Es un lugar común: no hay liberalismo, hay liberalismos. El mexicano que triunfó con la Reforma juarista tiene peculiaridades y aún así no es, ni contiene, una visión unidimensional, como lo han advertido estudiosos del tema desde hace una buena cantidad de años. Empero, el liberalismo político tiene un manojo de ideas esenciales, según la visión de Stephen Holmes, que le dan sus contornos. Sin pretender señalarlos todos, serían: tolerancia religiosa, libertad de debate, proscripción del abuso policial, elecciones libres, gobierno constitucional basado en la separación de poderes, estado de derecho, inspección pública de los presupuestos gubernamentales para evitar la corrupción y, hay que advertirlo, una política económica comprometida con el crecimiento basado en la propiedad privada, la libertad contractual y el mercado.
Esos ejes –de una u otra manera con matices–, están recogidos en el constitucionalismo mexicano y ya enrumba hacia una antigüedad de doscientos años de existencia en nuestra trayectoria liberal y leyes fundamentales. Está por demás el viejo alegato de que si todo esto ha sido por largos periodos más formal que real. Se sabe del divorcio entre la Constitución y la realidad, provocado principalmente por quienes han ejercido el poder político lo mismo en la etapa pre-revolucionaria que durante el largo periodo de institucionalización que se inició en los años 20 del siglo pasado.

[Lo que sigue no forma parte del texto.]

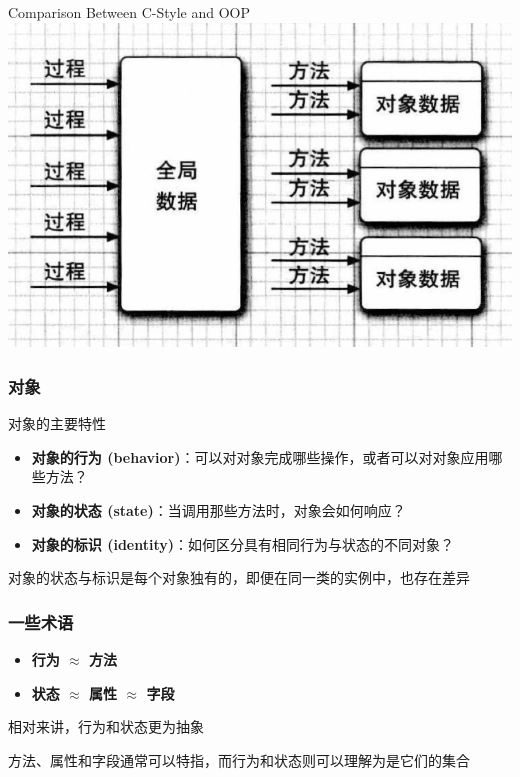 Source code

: \documentclass[UTF8, 16pt]{beamer}
\begin{document}
\begin{frame}
    \centering
    \textcolor{sufered}{Comparison Between C-Style and OOP}
    \includegraphics[width=0.95\linewidth]{ch2/oop.png}
\end{frame}

\begin{frame}
    \frametitle{对象}

    \textcolor{sufered}{对象的主要特性}
    \begin{itemize}
        \item \textbf{对象的行为 (behavior)}：可以对对象完成哪些操作，或者可以对对象应用哪些方法？
        \item \textbf{对象的状态 (state)}：当调用那些方法时，对象会如何响应？
        \item \textbf{对象的标识 (identity)}：如何区分具有相同行为与状态的不同对象？
    \end{itemize}

    \textcolor{sufered}{对象的状态与标识是每个对象独有的，即便在同一类的实例中，也存在差异}
\end{frame}

\begin{frame}
    \frametitle{一些术语}

    \begin{itemize}
        \item \textbf{行为 $\approx$ 方法}
        \item \textbf{状态 $\approx$ 属性 $\approx$ 字段}
    \end{itemize}
    \textcolor{sufered}{相对来讲，行为和状态更为抽象}

    方法、属性和字段通常可以特指，而行为和状态则可以理解为是它们的集合
\end{frame}
\end{document}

Hoy entre los mexicanos se acentúan los disensos y las confrontaciones, y de nuevo han pasado a jugar un papel en los libretos y en las escenas los conceptos de “liberales” y “conservadores”, aunque estos términos lucen hoy desgastados como las monedas que al pasar de mano en mano se van erosionando. Pero una plataforma de partida inexcusable es la libertad que está en el fondo de todo esto, libertad que como garantía navega en un mar de contradicciones reales, pero que se debe respetar por todos, primordialmente por quienes ejercen el poder que los ciudadanos les confirieron. Es una libertad, además, blindada por garantías y procedimientos judiciales que reclaman la existencia de un Poder Judicial autónomo y congruente con la legalidad, la convencionalidad, la constitucionalidad que se implican en todo estado de derecho.

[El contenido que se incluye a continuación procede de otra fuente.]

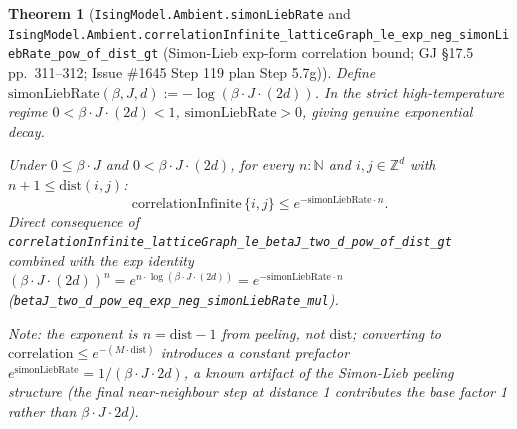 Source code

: \documentclass[a4paper,11pt]{article}
\newtheorem{theorem}{Theorem}
\begin{document}
\begin{theorem}[\texttt{IsingModel.Ambient.simonLiebRate} and
\texttt{IsingModel.Ambient.correlationInfinite\_latticeGraph\_le\_exp\_neg\_simonLiebRate\_pow\_of\_dist\_gt}
(Simon-Lieb exp-form correlation bound;
GJ \S17.5 pp.~311--312; Issue \#1645 Step 119 plan Step 5.7g)]
Define
$\mathrm{simonLiebRate}(\beta, J, d) := -\log(\beta\cdot J\cdot(2d))$.
In the strict high-temperature regime $0 < \beta\cdot J\cdot(2d) < 1$,
$\mathrm{simonLiebRate} > 0$, giving genuine exponential decay.

Under $0 \le \beta\cdot J$ and $0 < \beta\cdot J\cdot(2d)$, for every
$n : \mathbb{N}$ and $i, j \in \mathbb{Z}^d$ with $n + 1 \le \mathrm{dist}(i, j)$:
\[
  \mathrm{correlationInfinite}\,\{i, j\}
    \le e^{-\mathrm{simonLiebRate}\cdot n}.
\]
Direct consequence of
\texttt{correlationInfinite\_latticeGraph\_le\_betaJ\_two\_d\_pow\_of\_dist\_gt}
combined with the exp identity
$(\beta\cdot J\cdot(2d))^n = e^{n\cdot\log(\beta\cdot J\cdot(2d))}
= e^{-\mathrm{simonLiebRate}\cdot n}$
(\texttt{betaJ\_two\_d\_pow\_eq\_exp\_neg\_simonLiebRate\_mul}).

Note: the exponent is $n = \mathrm{dist} - 1$ from peeling, not
$\mathrm{dist}$; converting to $\mathrm{correlation} \le e^{-(M\cdot\mathrm{dist})}$
introduces a constant prefactor $e^{\mathrm{simonLiebRate}} = 1/(\beta\cdot J\cdot 2d)$,
a known artifact of the Simon-Lieb peeling structure (the final
near-neighbour step at distance 1 contributes the base factor 1 rather
than $\beta\cdot J\cdot 2d$).
\end{theorem}
\end{document}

En la configuración del Estado mexicano está que somos (y anhelamos consolidar) una república democrática en la que se ha de practicar la política y el recurso al disenso al margen de una visión enteramente entregada a construir conflictos irreconciliables entre adversarios cuyo único desenlace sería la aniquilación del otro, o de todos. No es la primera vez que una sociedad se coloca frente a un drama de este tipo, muy característica de todos los totalitarismos que ensombrecieron a la humanidad durante el siglo XX.

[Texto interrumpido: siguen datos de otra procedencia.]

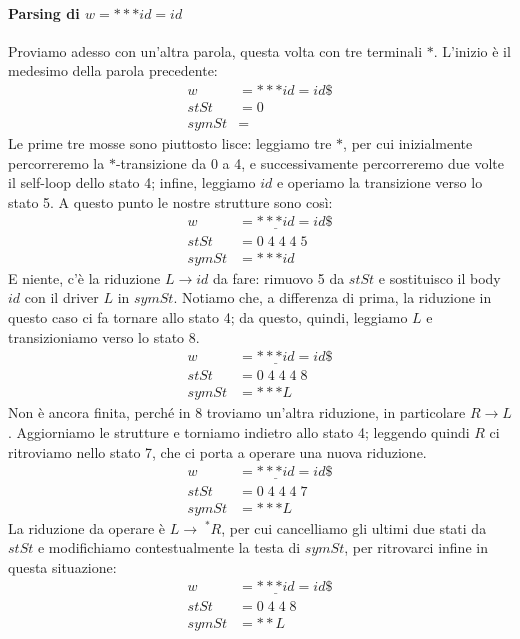 \documentclass[class=book, crop=false, oneside, 12pt]{standalone}
\begin{document}
\paragraph{Parsing di \(w = ***id\!=\!id\)}
Proviamo adesso con un'altra parola, questa volta con tre terminali \(\ast\). L'inizio è il medesimo della parola precedente:
\begin{align*}
    w &= ***id\!=\!id\$ \\
    stSt &= 0 \\
    symSt &=  
\end{align*}
Le prime tre mosse sono piuttosto lisce: leggiamo tre \(\ast\), per cui inizialmente percorreremo la \(\ast\)-transizione da 0 a 4, e successivamente percorreremo due volte il self-loop dello stato 4; infine, leggiamo \(id\) e operiamo la transizione verso lo stato 5. A questo punto le nostre strutture sono così:
\begin{align*}
    w &= \underline{***id}\!=id\$ \\
    stSt &= 0\;4\;4\;4\;5 \\
    symSt &= ***id 
\end{align*}
E niente, c'è la riduzione \(L \to id\) da fare: rimuovo 5 da \(stSt\) e sostituisco il body \(id\) con il driver \(L\) in \(symSt\). Notiamo che, a differenza di prima, la riduzione in questo caso ci fa tornare allo stato 4; da questo, quindi, leggiamo \(L\) e transizioniamo verso lo stato 8.
\begin{align*}
    w &= \underline{***id}\!=id\$ \\
    stSt &= 0\;4\;4\;4\;8 \\
    symSt &= ***L 
\end{align*}
Non è ancora finita, perché in 8 troviamo un'altra riduzione, in particolare \(R \to L\). Aggiorniamo le strutture e torniamo indietro allo stato 4; leggendo quindi \(R\) ci ritroviamo nello stato 7, che ci porta a operare una nuova riduzione.
\begin{align*}
    w &= \underline{***id}\!=id\$ \\
    stSt &= 0\;4\;4\;4\;7 \\
    symSt &= ***L 
\end{align*}
La riduzione da operare è \(L \rightarrow\; ^{*}R\), per cui cancelliamo gli ultimi due stati da \(stSt\) e modifichiamo contestualmente la testa di \(symSt\), per ritrovarci infine in questa situazione:
\begin{align*}
    w &= \underline{***id}\!=id\$ \\
    stSt &= 0\;4\;4\;8 \\
    symSt &= **L 
\end{align*}
\end{document}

Encuentro el discurso de Andrés Manuel López Obrador del pasado 6 de junio de 2020, pronunciado en Minatitlán, Veracruz, adverso al liberalismo, por más que él se asuma como un liberal esclarecido. Ese día y en ese lugar, el presidente dijo: “Qué bueno que se definan; nada de medias tintas, que cada quien se ubique en el lugar que corresponde, no es tiempo de simulaciones: o somos conservadores o somos liberales; no hay medias tintas”.
Y agregó:
“Lo que decía Ocampo, ese gran liberal Melchor Ocampo, aplica ahora, decía ‘los liberales moderados no son mas que conservadores más despiertos’, es decir, no hay para donde hacerse, o se está por la transformación o se está en contra de la transformación del país”.
Y finalizó:
“Se está por la honestidad y por limpiar a México de corrupción o se apuesta a que se mantengan los privilegios de unos cuantos a costa del sometimiento y del empobrecimiento de la mayoría de los mexicanos”.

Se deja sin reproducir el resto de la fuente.